We examined 4812 patients from the German Chronic Kidney Disease (GCKD) study and 9364 individuals from the Cooperative Health Research in South Tyrol (CHRIS) study. MtDNA-CN was measured in whole blood using a plasmid-normalized qPCR-based assay.
In both studies, mtDNA-CN showed a significant correlation with most metabolic syndrome parameters: mtDNA-CN decreased with increasing number of metabolic syndrome components. Furthermore, individuals with low mtDNA-CN had significantly higher odds of metabolic syndrome (OR = 1.025; 95% CI = 1.011-1.039, P = 3.19 × 10 , for each decrease of 10 mtDNA copies) and type 2 diabetes (OR = 1.027; 95% CI = 1.012-1.041; P = 2.84 × 10 ) in a model adjusted for age, sex, smoking and kidney function in the meta-analysis of both studies. Mediation analysis revealed that the association of mtDNA-CN with type 2 diabetes was mainly mediated by waist circumference in the GCKD study (66%) and by several metabolic syndrome parameters, especially body mass index and triglycerides, in the CHRIS study (41%).

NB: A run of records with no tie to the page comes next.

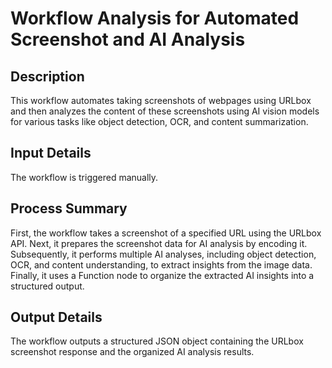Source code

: # Workflow Analysis for Automated Screenshot and AI Analysis

## Description
This workflow automates taking screenshots of webpages using URLbox and then analyzes the content of these screenshots using AI vision models for various tasks like object detection, OCR, and content summarization.

## Input Details
The workflow is triggered manually.

## Process Summary
First, the workflow takes a screenshot of a specified URL using the URLbox API. Next, it prepares the screenshot data for AI analysis by encoding it. Subsequently, it performs multiple AI analyses, including object detection, OCR, and content understanding, to extract insights from the image data. Finally, it uses a Function node to organize the extracted AI insights into a structured output.

## Output Details
The workflow outputs a structured JSON object containing the URLbox screenshot response and the organized AI analysis results.
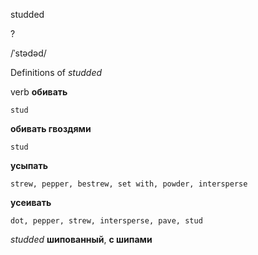 studded

?

/ˈstədəd/

Definitions of _studded_

verb
**обивать**

    stud
**обивать гвоздями**

    stud
**усыпать**

    strew, pepper, bestrew, set with, powder, intersperse
**усеивать**

    dot, pepper, strew, intersperse, pave, stud

_studded_
**шипованный**, **с шипами**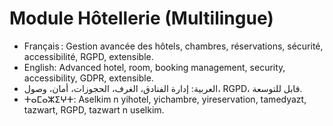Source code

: # Module Hôtellerie (Multilingue)

- Français : Gestion avancée des hôtels, chambres, réservations, sécurité, accessibilité, RGPD, extensible.
- English: Advanced hotel, room, booking management, security, accessibility, GDPR, extensible.
- العربية: إدارة الفنادق، الغرف، الحجوزات، أمان، وصول، RGPD، قابل للتوسعة.
- ⵜⴰⵎⴰⵣⵉⵖⵜ: Aselkim n yihotel, yichambre, yireservation, tamedyazt, tazwart, RGPD, tazwart n uselkim.
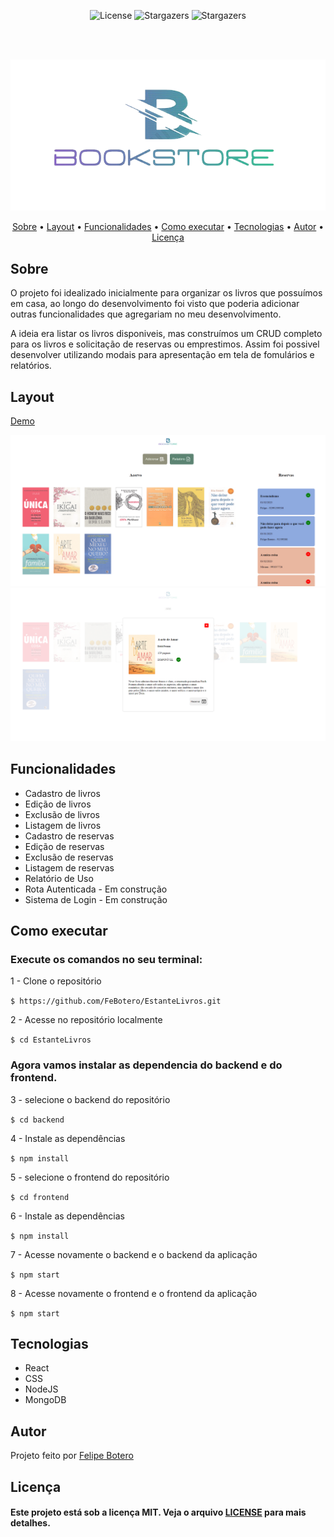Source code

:<p align="center">
   <img alt="License" src="https://img.shields.io/badge/license-MIT-%23845afd">
   <img alt="Stargazers" src="https://img.shields.io/badge/Stars-1-%23845afd">
  <img alt="Stargazers" src="https://img.shields.io/badge/Forks-0-%23845afd">
 
  
  
</p>
<br><br>
<p align="center">

  <img alt="Bookstore" src="https://github.com/FeBotero/EstanteLivros/blob/main/frontend/src/assets/log.png">
 </p>                
 
 <p align="center">
 <a href="#sobre">Sobre</a> •
 <a href="#layout">Layout</a> • 
 <a href="#funcoes">Funcionalidades</a> •
 <a href="#como_executar">Como executar</a> • 
 <a href="#tecnologias">Tecnologias</a> • 
 <a href="#autor">Autor</a> • 
 <a href="#licenca">Licença</a>
</p>



<h2 id="sobre">Sobre</h2>

<p>O projeto foi idealizado inicialmente para organizar os livros que possuímos em casa, ao longo do desenvolvimento foi visto que poderia adicionar outras funcionalidades que agregariam no meu desenvolvimento.</p>
<p>A ideia era listar os livros disponiveis, mas construímos um CRUD completo para os livros e solicitação de reservas ou emprestimos. Assim foi possivel desenvolver utilizando modais para apresentação em tela de fomulários e relatórios.</p>

 <h2 id="layout">Layout</h2>
 <a href="https://estante-livros.vercel.app/"><p>Demo</p></a>
 
<img alt="ADM User" src="https://github.com/FeBotero/EstanteLivros/blob/main/frontend/src/assets/adm.png">
<img alt="Public User" src="https://github.com/FeBotero/EstanteLivros/blob/main/frontend/src/assets/user.png">


<h2 id="funcoes">Funcionalidades</h2>

<ul>
   <li>Cadastro de livros</li>
   <li>Edição de livros</li>
   <li>Exclusão de livros</li>
   <li>Listagem de livros</li>
   <li>Cadastro de reservas</li>
   <li>Edição de reservas</li>
   <li>Exclusão de reservas</li>
   <li>Listagem de reservas</li>
   <li>Relatório de Uso</li>
   <li>Rota Autenticada - Em construção</li>
   <li>Sistema de Login - Em construção</li>
   
   
</ul>
   
   
  

  <h2 id="como_executar">Como executar</h2>
  <h3>Execute os comandos no seu terminal:</h3>
  
<p>1 - Clone o repositório</p>
   
`$ https://github.com/FeBotero/EstanteLivros.git`

<p>2 - Acesse no repositório localmente</p>

`$ cd EstanteLivros`

<h3>Agora vamos instalar as dependencia do backend e do frontend.</h3>

<p>3 - selecione o backend do repositório</p>

`$ cd backend`

<p>4 - Instale as dependências</p>

`$ npm install`

<p>5 - selecione o frontend do repositório</p>

`$ cd frontend`

<p>6 - Instale as dependências</p>

`$ npm install`

<p>7 - Acesse novamente o backend e o backend da aplicação</p>

`$ npm start`

<p>8 - Acesse novamente o frontend e o frontend da aplicação</p>

`$ npm start`

      


<h2 id="tecnologias">Tecnologias</h2>
  <ul>
  <li>React</li>
  <li>CSS </li>
  <li>NodeJS</li>
  <li>MongoDB</li>
  </ul>
   
<h2 id="autor">Autor</h2>

<p>
  Projeto feito por <a href="https://github.com/FeBotero">Felipe Botero<a/></p>
  
  
<h2 id="licenca">Licença</h2>
   
<h4>Este projeto está sob a licença MIT. Veja o arquivo <a href="https://github.com/FeBotero/Inovatec_2022/blob/main/LICENSE.txt">LICENSE</a> para mais detalhes.</h4>
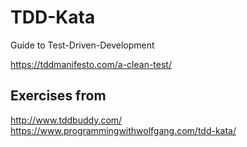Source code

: # TDD-Kata

Guide to Test-Driven-Development

https://tddmanifesto.com/a-clean-test/

## Exercises from

http://www.tddbuddy.com/
https://www.programmingwithwolfgang.com/tdd-kata/
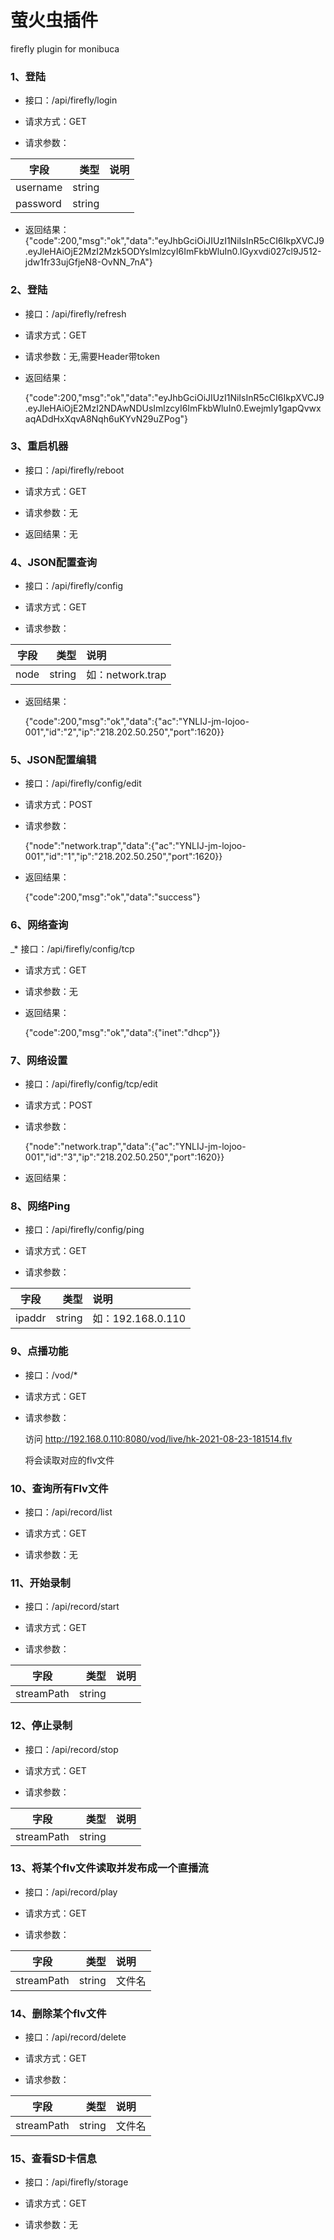# 萤火虫插件
firefly plugin for monibuca


### 1、登陆

* 接口：/api/firefly/login

* 请求方式：GET

* 请求参数：

| 字段  | 类型   | 说明   |
|------|------: | :-----|
| username | string |   |
| password | string |   |

* 返回结果：
  {"code":200,"msg":"ok","data":"eyJhbGciOiJIUzI1NiIsInR5cCI6IkpXVCJ9.eyJleHAiOjE2MzI2Mzk5ODYsImlzcyI6ImFkbWluIn0.lGyxvdi027cl9J512-jdw1fr33ujGfjeN8-OvNN_7nA"}


### 2、登陆

* 接口：/api/firefly/refresh

* 请求方式：GET

* 请求参数：无,需要Header带token

* 返回结果：

  {"code":200,"msg":"ok","data":"eyJhbGciOiJIUzI1NiIsInR5cCI6IkpXVCJ9.eyJleHAiOjE2MzI2NDAwNDUsImlzcyI6ImFkbWluIn0.EwejmIy1gapQvwxaqADdHxXqvA8Nqh6uKYvN29uZPog"}

### 3、重启机器

* 接口：/api/firefly/reboot

* 请求方式：GET

* 请求参数：无

* 返回结果：无

### 4、JSON配置查询

* 接口：/api/firefly/config

* 请求方式：GET

* 请求参数：

| 字段  | 类型   | 说明   |
|------|------: | :-----|
| node | string | 如：network.trap

* 返回结果：

  {"code":200,"msg":"ok","data":{"ac":"YNLIJ-jm-lojoo-001","id":"2","ip":"218.202.50.250","port":1620}}

### 5、JSON配置编辑

* 接口：/api/firefly/config/edit

* 请求方式：POST

* 请求参数：

  {"node":"network.trap","data":{"ac":"YNLIJ-jm-lojoo-001","id":"1","ip":"218.202.50.250","port":1620}}

* 返回结果：

  {"code":200,"msg":"ok","data":"success"}

###  6、网络查询

_* 接口：/api/firefly/config/tcp

* 请求方式：GET

* 请求参数：无

* 返回结果：

  {"code":200,"msg":"ok","data":{"inet":"dhcp"}}

### 7、网络设置

* 接口：/api/firefly/config/tcp/edit

* 请求方式：POST

* 请求参数：

  {"node":"network.trap","data":{"ac":"YNLIJ-jm-lojoo-001","id":"3","ip":"218.202.50.250","port":1620}}

* 返回结果：
  
  

### 8、网络Ping

* 接口：/api/firefly/config/ping

* 请求方式：GET

* 请求参数：

| 字段  | 类型   | 说明   |
|------|------: | :-----|
| ipaddr | string | 如：192.168.0.110

### 9、点播功能

* 接口：/vod/*

* 请求方式：GET

* 请求参数：

  访问 http://192.168.0.110:8080/vod/live/hk-2021-08-23-181514.flv 

  将会读取对应的flv文件

### 10、查询所有Flv文件

* 接口：/api/record/list

* 请求方式：GET

* 请求参数：无

### 11、开始录制

* 接口：/api/record/start

* 请求方式：GET

* 请求参数：

| 字段  | 类型   | 说明   |
|------|------: | :-----|
| streamPath | string | |

### 12、停止录制

* 接口：/api/record/stop

* 请求方式：GET

* 请求参数：

| 字段  | 类型   | 说明   |
|------|------: | :-----|
| streamPath | string | |

### 13、将某个flv文件读取并发布成一个直播流

* 接口：/api/record/play

* 请求方式：GET

* 请求参数：

| 字段  | 类型   | 说明   |
|------|------: | :-----|
| streamPath | string  | 文件名|

### 14、删除某个flv文件

* 接口：/api/record/delete

* 请求方式：GET

* 请求参数：

| 字段  | 类型   | 说明   |
|------|------: | :-----|
| streamPath | string  | 文件名 |


### 15、查看SD卡信息

* 接口：/api/firefly/storage

* 请求方式：GET

* 请求参数：无
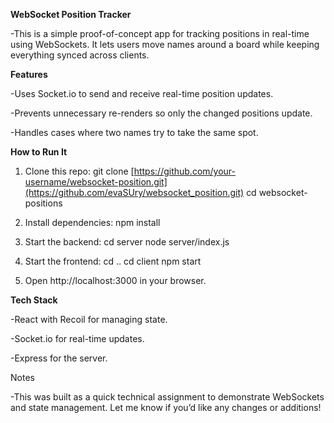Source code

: **WebSocket Position Tracker**

-This is a simple proof-of-concept app for tracking positions in real-time using WebSockets. It lets users move names around a board while keeping everything synced across clients.

**Features**

-Uses Socket.io to send and receive real-time position updates.

-Prevents unnecessary re-renders so only the changed positions update.

-Handles cases where two names try to take the same spot.

**How to Run It**

1. Clone this repo:
git clone [https://github.com/your-username/websocket-position.git](https://github.com/evaSUry/websocket_position.git)
cd websocket-positions

2. Install dependencies:
npm install

3. Start the backend:
cd server
node server/index.js

4. Start the frontend:
cd ..
cd client
npm start

5. Open http://localhost:3000 in your browser.

**Tech Stack**

-React with Recoil for managing state.

-Socket.io for real-time updates.

-Express for the server.

Notes

-This was built as a quick technical assignment to demonstrate WebSockets and state management. Let me know if you’d like any changes or additions!
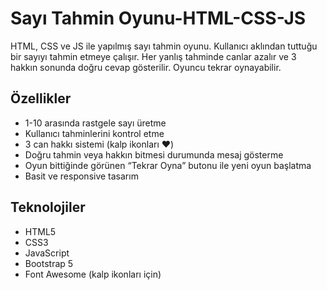 # Sayı Tahmin Oyunu-HTML-CSS-JS
HTML, CSS ve JS ile yapılmış sayı tahmin oyunu.
Kullanıcı aklından tuttuğu bir sayıyı tahmin etmeye çalışır. Her yanlış tahminde canlar azalır ve 3 hakkın sonunda doğru cevap gösterilir. Oyuncu tekrar oynayabilir.  

## Özellikler
- 1-10 arasında rastgele sayı üretme
- Kullanıcı tahminlerini kontrol etme
- 3 can hakkı sistemi (kalp ikonları ❤️)
- Doğru tahmin veya hakkın bitmesi durumunda mesaj gösterme
- Oyun bittiğinde görünen “Tekrar Oyna” butonu ile yeni oyun başlatma 
- Basit ve responsive tasarım

## Teknolojiler
- HTML5
- CSS3
- JavaScript
- Bootstrap 5
- Font Awesome (kalp ikonları için)
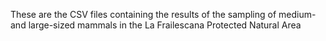 These are the CSV files containing the results of the sampling of medium- and large-sized mammals in the La Frailescana Protected Natural Area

Our data show an inverse association of mtDNA-CN with higher risk of metabolic syndrome and type 2 diabetes. A major part of the total effect of mtDNA-CN on type 2 diabetes is mediated by obesity parameters.
线粒体在细胞代谢中发挥重要作用,其功能障碍被认为与代谢紊乱有关。每个细胞中线粒体DNA以多拷贝形式存在。线粒体DNA拷贝数(mtDNA-CN)的定量分析可用于评估线粒体功能障碍。
我们旨在研究mtDNA-CN与2型糖尿病的横断面关联以及代谢综合征的潜在中介作用。
我们检测了德国慢性肾脏病(GCKD)研究中的4812例患者和南蒂罗尔合作健康研究(CHRIS)中的9364例个体。采用基于质粒标准化定量聚合酶链反应(qPCR)的检测方法测定全血中的mtDNA-CN。
在两项研究中,mtDNA-CN与大多数代谢综合征参数均呈显著相关:mtDNA-CN随代谢综合征组分数量的增加而降低。此外,在两项研究的荟萃分析中,经年龄、性别、吸烟和肾功能校正的模型中,mtDNA-CN低的个体患代谢综合征(每减少10个mtDNA拷贝,比值比[OR]=1.025;95%置信区间[CI]=1.011-1.039,P=3.19×10⁻⁴)和2型糖尿病(OR=1.027;95%CI=1.012-1.041;P=2.84×10⁻⁴)的几率显著更高。中介分析显示,在GCKD研究中,mtDNA-CN与2型糖尿病的关联主要由腰围介导(66%),而在CHRIS研究中,由几个代谢综合征参数,尤其是体重指数和甘油三酯介导(41%)。
我们的数据显示mtDNA-CN与代谢综合征和2型糖尿病的较高风险呈负相关。mtDNA-CN对2型糖尿病的总效应的主要部分由肥胖参数介导。